広場で暴れ回っていた怪物は巨大な虫型の下級モンスターであった。それだけに妙であった。
「おかしい、こいつ強いぞ。いつもだったら一刀両断。だが、皮膚が馬鹿みてえにかてえ!それだけじゃなく、攻撃力も強化されてるぞ。
経験の高いモウストがいうのだから間違いない。このモンスターは難敵であった。
「ほっほっほ、お主が弱音を吐くとは随分小心者になったのう。」
「ち、だったら何か手はあるのか。」
「あるぞ、お主は自らの力に任せて、基本を忘れておる。難敵相手にはどうするんだじゃったけ?」
「ち、そういうことかよ、意外と単純じゃねえか。」
モウストはニイと笑った。
「おい、ノウグト、火炎の魔法を使えなかったか。」
「ふっ、なるほど意外と単純なことを忘れていたのね。」
ノウグトは何やら魔法を唱え始めた。
「どうしても勝てない敵を相手の場合は・・・【弱点を攻める!】プラーマン!!」
ノウグトの剣先から火が放たれ、モンスターに直撃した。
「やったか!?」
しばらく、そのモンスターは直立していたが、数分後に倒れこんだ。倒れこんだモンスターは光となって消えた。
この世界のモンスターは生き物ではなく、何者かが生贄と引き換えに作り出したもので、倒すと光全て元の場所に戻る仕組みになっている。
「ふー、何とか倒すことができたようだな。たく、骨を折らせやがって。」
モウストはそう言いながら剣を鞘に納めた。しかし油断はしていなかった。警戒していつでも剣を抜ける状態にしていた。
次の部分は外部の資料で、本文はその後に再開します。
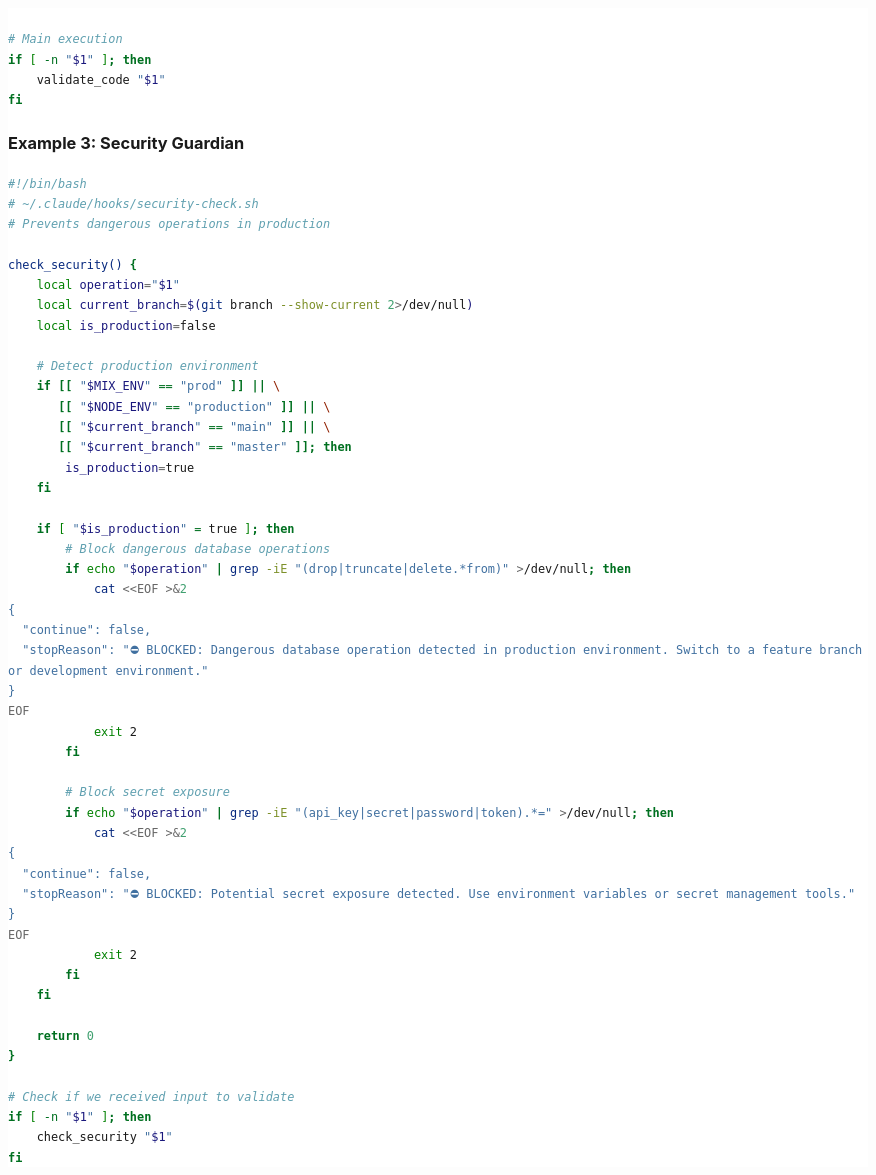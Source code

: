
 ```bash

# Main execution
if [ -n "$1" ]; then
    validate_code "$1"
fi
```

### Example 3: Security Guardian

```bash
#!/bin/bash
# ~/.claude/hooks/security-check.sh
# Prevents dangerous operations in production

check_security() {
    local operation="$1"
    local current_branch=$(git branch --show-current 2>/dev/null)
    local is_production=false

    # Detect production environment
    if [[ "$MIX_ENV" == "prod" ]] || \
       [[ "$NODE_ENV" == "production" ]] || \
       [[ "$current_branch" == "main" ]] || \
       [[ "$current_branch" == "master" ]]; then
        is_production=true
    fi

    if [ "$is_production" = true ]; then
        # Block dangerous database operations
        if echo "$operation" | grep -iE "(drop|truncate|delete.*from)" >/dev/null; then
            cat <<EOF >&2
{
  "continue": false,
  "stopReason": "⛔ BLOCKED: Dangerous database operation detected in production environment. Switch to a feature branch or development environment."
}
EOF
            exit 2
        fi

        # Block secret exposure
        if echo "$operation" | grep -iE "(api_key|secret|password|token).*=" >/dev/null; then
            cat <<EOF >&2
{
  "continue": false,
  "stopReason": "⛔ BLOCKED: Potential secret exposure detected. Use environment variables or secret management tools."
}
EOF
            exit 2
        fi
    fi

    return 0
}

# Check if we received input to validate
if [ -n "$1" ]; then
    check_security "$1"
fi
```
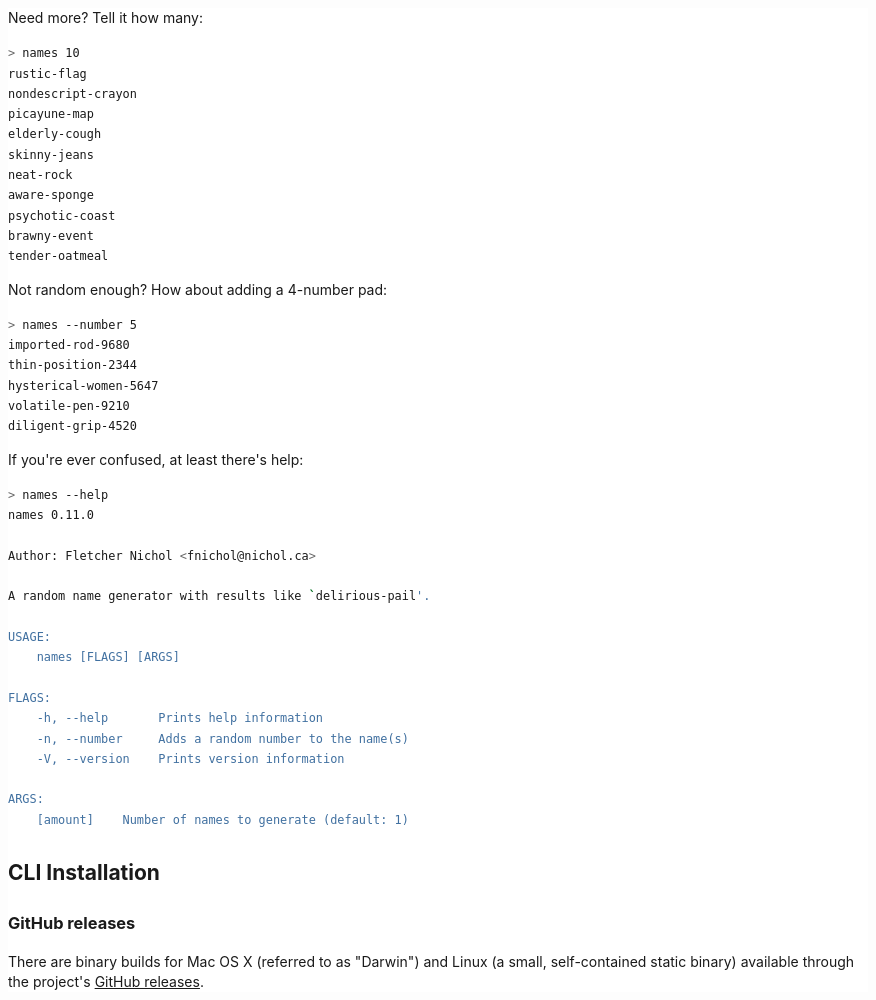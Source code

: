 Need more? Tell it how many:

```sh
> names 10
rustic-flag
nondescript-crayon
picayune-map
elderly-cough
skinny-jeans
neat-rock
aware-sponge
psychotic-coast
brawny-event
tender-oatmeal
```

Not random enough? How about adding a 4-number pad:

```sh
> names --number 5
imported-rod-9680
thin-position-2344
hysterical-women-5647
volatile-pen-9210
diligent-grip-4520
```

If you're ever confused, at least there's help:

```sh
> names --help
names 0.11.0

Author: Fletcher Nichol <fnichol@nichol.ca>

A random name generator with results like `delirious-pail'.

USAGE:
    names [FLAGS] [ARGS]

FLAGS:
    -h, --help       Prints help information
    -n, --number     Adds a random number to the name(s)
    -V, --version    Prints version information

ARGS:
    [amount]    Number of names to generate (default: 1)
```

## CLI Installation

### GitHub releases

There are binary builds for Mac OS X (referred to as "Darwin") and Linux (a
small, self-contained static binary) available through the project's
[GitHub releases](https://github.com/fnichol/names/releases).


[badge-crate-dl]: https://img.shields.io/crates/d/names.svg?style=flat-square
[badge-docs]: https://docs.rs/names/badge.svg?style=flat-square
[badge-license]: https://img.shields.io/crates/l/names.svg?style=flat-square
[badge-version]: https://img.shields.io/crates/v/names.svg?style=flat-square
[changelog]: https://github.com/fnichol/names/blob/master/names/CHANGELOG.md
[ci]: https://cirrus-ci.com/github/fnichol/names
[ci-master]: https://cirrus-ci.com/github/fnichol/names/master
[commonmark]: https://commonmark.org/
[crate]: https://crates.io/crates/names
[docker]: https://hub.docker.com/r/fnichol/names
[docs]: https://docs.rs/names
[fnichol]: https://github.com/fnichol
[github]: https://github.com/fnichol/names
[github-releases]: https://github.com/fnichol/names/releases
[issues]: https://github.com/fnichol/names/issues
[license]: https://github.com/fnichol/names/blob/master/names/LICENSE.txt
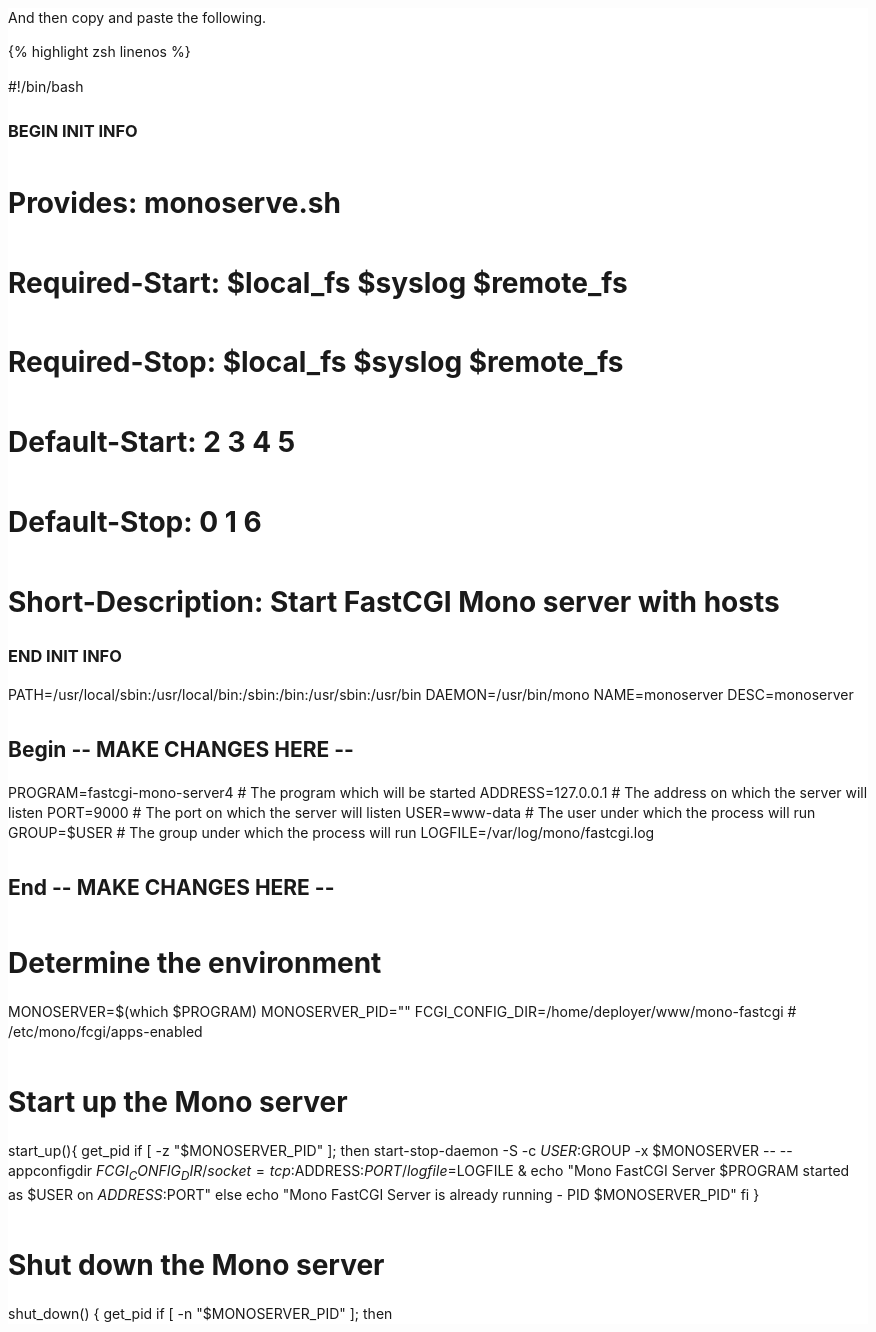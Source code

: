 And then copy and paste the following.

{% highlight zsh linenos %}

#!/bin/bash
### BEGIN INIT INFO
# Provides: monoserve.sh
# Required-Start: $local_fs $syslog $remote_fs
# Required-Stop: $local_fs $syslog $remote_fs
# Default-Start: 2 3 4 5
# Default-Stop: 0 1 6
# Short-Description: Start FastCGI Mono server with hosts
### END INIT INFO

PATH=/usr/local/sbin:/usr/local/bin:/sbin:/bin:/usr/sbin:/usr/bin
DAEMON=/usr/bin/mono
NAME=monoserver
DESC=monoserver

## Begin -- MAKE CHANGES HERE --
PROGRAM=fastcgi-mono-server4 # The program which will be started
ADDRESS=127.0.0.1 # The address on which the server will listen
PORT=9000 # The port on which the server will listen
USER=www-data # The user under which the process will run
GROUP=$USER # The group under which the process will run
LOGFILE=/var/log/mono/fastcgi.log
## End -- MAKE CHANGES HERE --

# Determine the environment
MONOSERVER=$(which $PROGRAM)
MONOSERVER_PID=""
FCGI_CONFIG_DIR=/home/deployer/www/mono-fastcgi # /etc/mono/fcgi/apps-enabled

# Start up the Mono server
start_up(){
    get_pid
    if [ -z "$MONOSERVER_PID" ]; then
        start-stop-daemon -S -c $USER:$GROUP -x $MONOSERVER -- --appconfigdir $FCGI_CONFIG_DIR /socket=tcp:$ADDRESS:$PORT /logfile=$LOGFILE &
        echo "Mono FastCGI Server $PROGRAM started as $USER on $ADDRESS:$PORT"
    else
        echo "Mono FastCGI Server is already running - PID $MONOSERVER_PID"
    fi
}

# Shut down the Mono server
shut_down() {
    get_pid
    if [ -n "$MONOSERVER_PID" ]; then
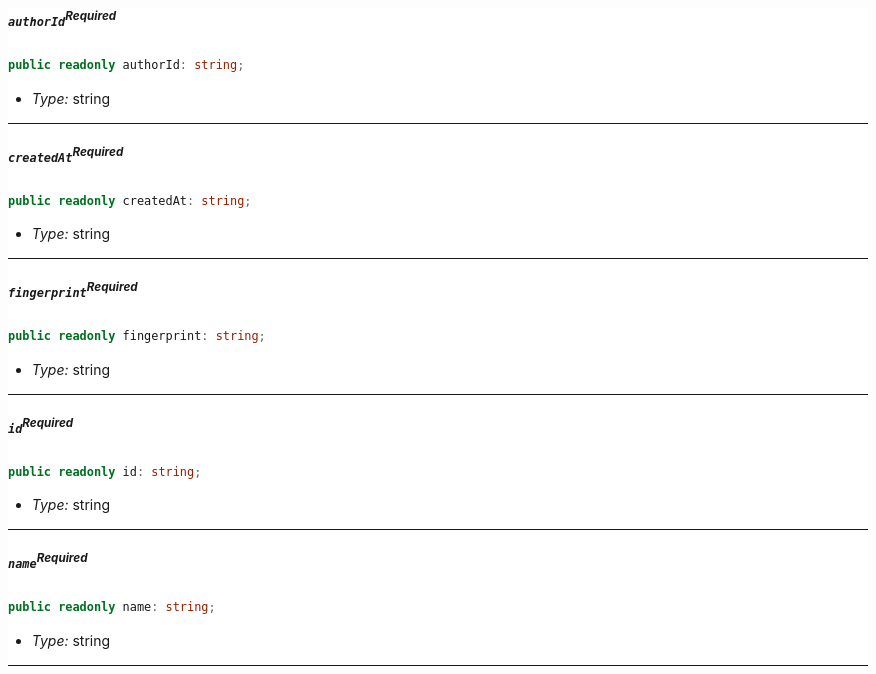 ##### `authorId`<sup>Required</sup> <a name="authorId" id="@cdktf/provider-hcp.dataHcpPackerVersion.DataHcpPackerVersion.property.authorId"></a>

```typescript
public readonly authorId: string;
```

- *Type:* string

---

##### `createdAt`<sup>Required</sup> <a name="createdAt" id="@cdktf/provider-hcp.dataHcpPackerVersion.DataHcpPackerVersion.property.createdAt"></a>

```typescript
public readonly createdAt: string;
```

- *Type:* string

---

##### `fingerprint`<sup>Required</sup> <a name="fingerprint" id="@cdktf/provider-hcp.dataHcpPackerVersion.DataHcpPackerVersion.property.fingerprint"></a>

```typescript
public readonly fingerprint: string;
```

- *Type:* string

---

##### `id`<sup>Required</sup> <a name="id" id="@cdktf/provider-hcp.dataHcpPackerVersion.DataHcpPackerVersion.property.id"></a>

```typescript
public readonly id: string;
```

- *Type:* string

---

##### `name`<sup>Required</sup> <a name="name" id="@cdktf/provider-hcp.dataHcpPackerVersion.DataHcpPackerVersion.property.name"></a>

```typescript
public readonly name: string;
```

- *Type:* string

---
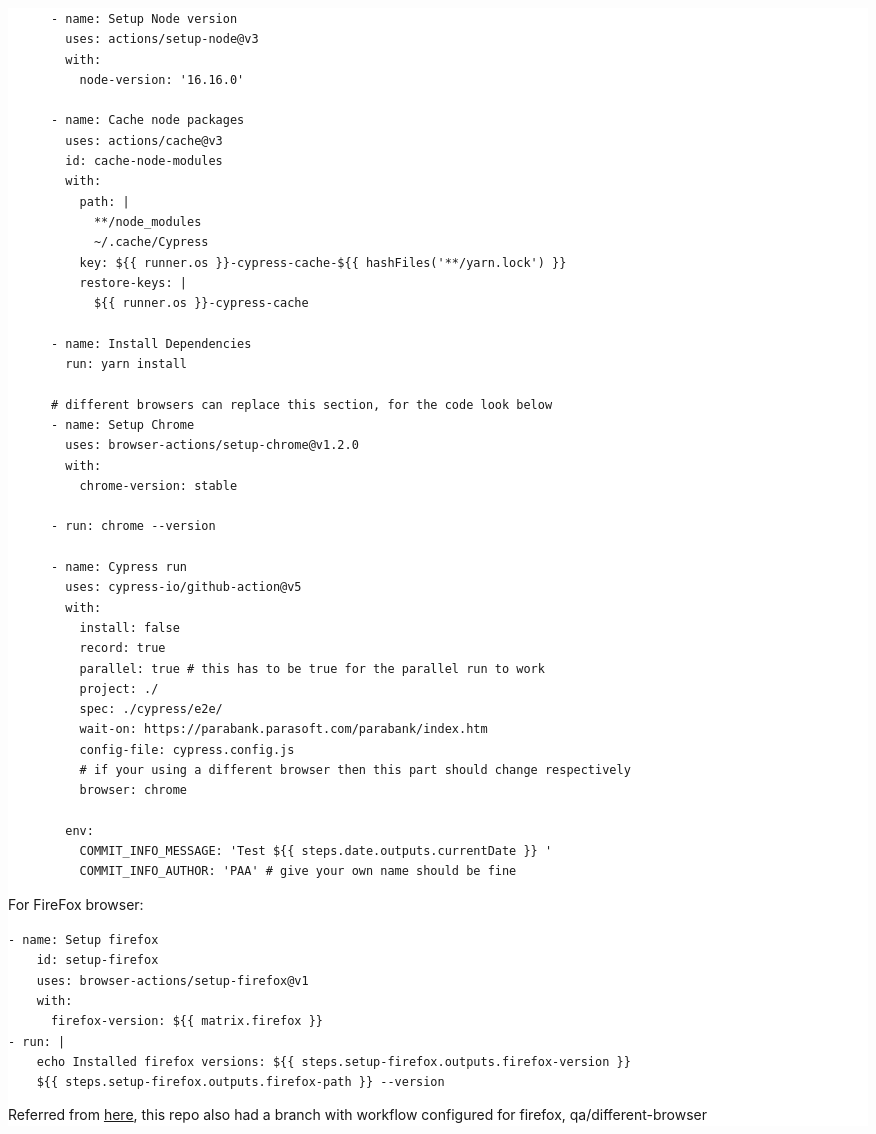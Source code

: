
 ```
      - name: Setup Node version
        uses: actions/setup-node@v3
        with:
          node-version: '16.16.0' 

      - name: Cache node packages
        uses: actions/cache@v3
        id: cache-node-modules
        with:
          path: |
            **/node_modules
            ~/.cache/Cypress
          key: ${{ runner.os }}-cypress-cache-${{ hashFiles('**/yarn.lock') }}
          restore-keys: |
            ${{ runner.os }}-cypress-cache

      - name: Install Dependencies
        run: yarn install

      # different browsers can replace this section, for the code look below
      - name: Setup Chrome
        uses: browser-actions/setup-chrome@v1.2.0
        with:
          chrome-version: stable

      - run: chrome --version

      - name: Cypress run
        uses: cypress-io/github-action@v5
        with:
          install: false
          record: true
          parallel: true # this has to be true for the parallel run to work
          project: ./
          spec: ./cypress/e2e/
          wait-on: https://parabank.parasoft.com/parabank/index.htm
          config-file: cypress.config.js
          # if your using a different browser then this part should change respectively
          browser: chrome

        env:
          COMMIT_INFO_MESSAGE: 'Test ${{ steps.date.outputs.currentDate }} '
          COMMIT_INFO_AUTHOR: 'PAA' # give your own name should be fine
```

For FireFox browser:
```
- name: Setup firefox
    id: setup-firefox
    uses: browser-actions/setup-firefox@v1
    with:
      firefox-version: ${{ matrix.firefox }}
- run: |
    echo Installed firefox versions: ${{ steps.setup-firefox.outputs.firefox-version }}
    ${{ steps.setup-firefox.outputs.firefox-path }} --version
```
Referred from <a href="https://github.com/browser-actions/setup-firefox">here</a>, this repo also had a branch with workflow configured for firefox, qa/different-browser
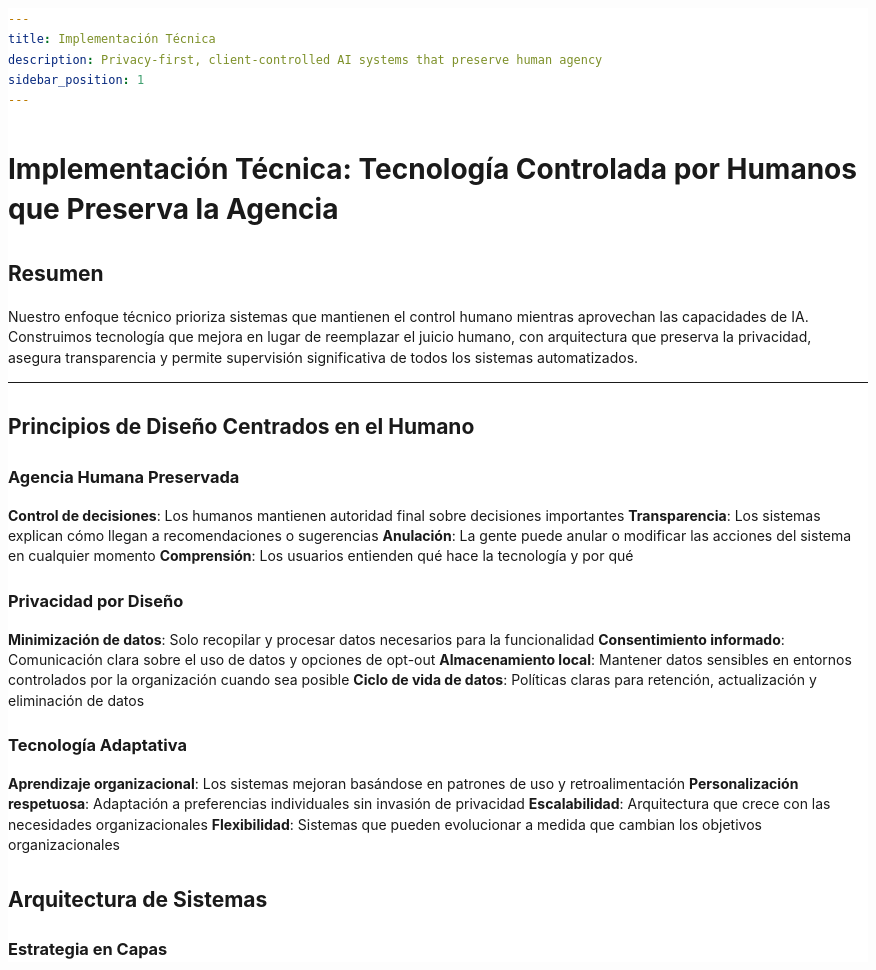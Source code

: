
```yaml
---
title: Implementación Técnica
description: Privacy-first, client-controlled AI systems that preserve human agency
sidebar_position: 1
---
```


# Implementación Técnica: Tecnología Controlada por Humanos que Preserva la Agencia

## Resumen

Nuestro enfoque técnico prioriza sistemas que mantienen el control humano mientras aprovechan las capacidades de IA. Construimos tecnología que mejora en lugar de reemplazar el juicio humano, con arquitectura que preserva la privacidad, asegura transparencia y permite supervisión significativa de todos los sistemas automatizados.

---

## Principios de Diseño Centrados en el Humano

### Agencia Humana Preservada

**Control de decisiones**: Los humanos mantienen autoridad final sobre decisiones importantes
**Transparencia**: Los sistemas explican cómo llegan a recomendaciones o sugerencias
**Anulación**: La gente puede anular o modificar las acciones del sistema en cualquier momento
**Comprensión**: Los usuarios entienden qué hace la tecnología y por qué

### Privacidad por Diseño

**Minimización de datos**: Solo recopilar y procesar datos necesarios para la funcionalidad
**Consentimiento informado**: Comunicación clara sobre el uso de datos y opciones de opt-out
**Almacenamiento local**: Mantener datos sensibles en entornos controlados por la organización cuando sea posible
**Ciclo de vida de datos**: Políticas claras para retención, actualización y eliminación de datos

### Tecnología Adaptativa

**Aprendizaje organizacional**: Los sistemas mejoran basándose en patrones de uso y retroalimentación
**Personalización respetuosa**: Adaptación a preferencias individuales sin invasión de privacidad
**Escalabilidad**: Arquitectura que crece con las necesidades organizacionales
**Flexibilidad**: Sistemas que pueden evolucionar a medida que cambian los objetivos organizacionales

## Arquitectura de Sistemas

### Estrategia en Capas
「ほっほっほ、心配しなくても奴で最後じゃよ。あのモンスターの特性は独断行動だからのう。恐らく一匹で襲撃しに来たんじゃろう。」
「は、はあ、だが何故このタイミングで?勝算があったからか?」
モウストはオルドに疑問を投げかけた。
「さあ、もしかするとじゃが、この混乱に乗じて忍び込んだ輩もいるかもしれんなぁ。あのモンスターは何者かが放ったものじゃなかろうか。」
オルドは長年の経験上、何かを感じ取ったらしい。
「その憶測が正しければ、この王都は、更に危機にさらされているというわけじゃないか。」
「そういうことになるな。そこで、カインド君について来て貰ったんじゃが。」
どういうわけだがカインドにもその話の内容がぶつかってきた。
「そういえば、なんでこのガキきたのか疑問に思っていたところだよ。剣の腕は見ている限り中の下ってところだが、魔法が使えるというわけでもないし、あ、あと思い出したけどまだお前がスパイだと疑ってるからな俺は。」
妙につっかかってくるモウストに対してテレは少しイラッときていた。
「許してやってくれ奴はああいう性格なんじゃ、さて、話を戻すが、テレ君、君にやってもらいたいことがある。生憎、王都を守る身の我らはここを離れるわけにはいかんのじゃ。そこで、この騒ぎを起こした連中の居場所を突き止めてくれ、勿論、やるかやらないかは君の自由じゃ。」
そこへモウストは
「へ、そんな野郎にそんな大役が務まるとは思えんがな。おめーみたいなガキは雑用係で十分だよ。」
と嫌味ったらしく言った。
「そこまで言われると引き下がれないな、いいぜ受けてやるよ。そしてお前に恥をかかせてやる。」
「ふん、大きく出たな小僧、やれるものならやってみろ。」
「モウストお主もいくのじゃぞ。そしてノウグトお主もじゃ。」
「へ?」
二人は動揺を隠しきれなかった。
「し、しかし私達には王都を守るという使命が・・・。」
「王の許可もちゃんと取ってある。なにも問題なかろう。」
「問題大有りです。ただでさえ手薄の状態なのに私たちがいなくなれば・・・。」
「そうだぜ、今は猫の手も借りたい状態じゃねーのか。」
かなり必死な形相でオルドに意を唱えていた。
「しかたなかろう、彼一人では危ない。彼は自分が得する話でもないのにただで引き受けてくれたんじゃ。若者のお主たちがついて色々彼を支えなきゃならんだろう。」
「しかし・・・王都は・・・。」
「なーに、心配せんでええ。お主たちがいなくとも、儂らがいる限り、王都の秩序と平和は保たれれる。それにな、何も危険なのはわし等だけじゃない。お主たちもお主たちで危険な任務じゃ。無事に帰ってくるのじゃぞ。それとカインド君。最後の最後まで巻き込んですまんかった。こちらもこちらでできるだけ支援をする。いいか、絶対に死ぬんじゃないぞ。」
と最後に激昂をした。
「ふん、あれだけ言っておいて結局けが人に押し付けるとはな、だが、いいぜ。丁度仇を取りたいと思っていたところだ。」
モウストは王都に背を向け門へと向かった。
「どうか、王都をよろしくお願いします。私、モウストが変な気を起こしたら止められるように、頑張ります。」
といって続いてノウグトも出た。
「あの・・・本当に大丈夫ですかね。」
「ほっほっ、心配しなくとも大丈夫じゃよ。それよりも君自身の旅にブレーキをかけて本当に申し訳ないと思っておる。このお礼は、帰還した時にさせてくれ。それと君に渡すものがあった。」
なにやらオルドが袋の中から奇妙な形をしたお守りを出した。
「このお守りは、身に着けていると不思議と人との出会いが盛んになる効果が付けられておる。責任を押し付けておいてこういうのも変じゃが、人との出会いを大切にするんじゃぞ。」
カインドはそのお守りを受け取り、外に出た。そこにはモウストとノウグトが門の前で待っていた。
かなり偉そうにモウストは
「たく、おせーなこのガキ。せっかく俺たちがついて行ってやろうっていうのによ。」
と喋った。
「全く出発するとき位はそれやめなさいよ。・・・たく、カインド君行くわよ。」
「あ、てめ俺を置いていく気か、待て!!」
「はー、面倒臭いなモウストさんは。」
「んだと、このガキ。後で覚えておけよ!」
こうして、二人の見習い兵士が加わり、テレたちの新たな旅が始まるのであった。
・・・そして、それと同時に、新たな脅威が迫ってこようとしていた。
構想ををうまく組み立てていきたいです。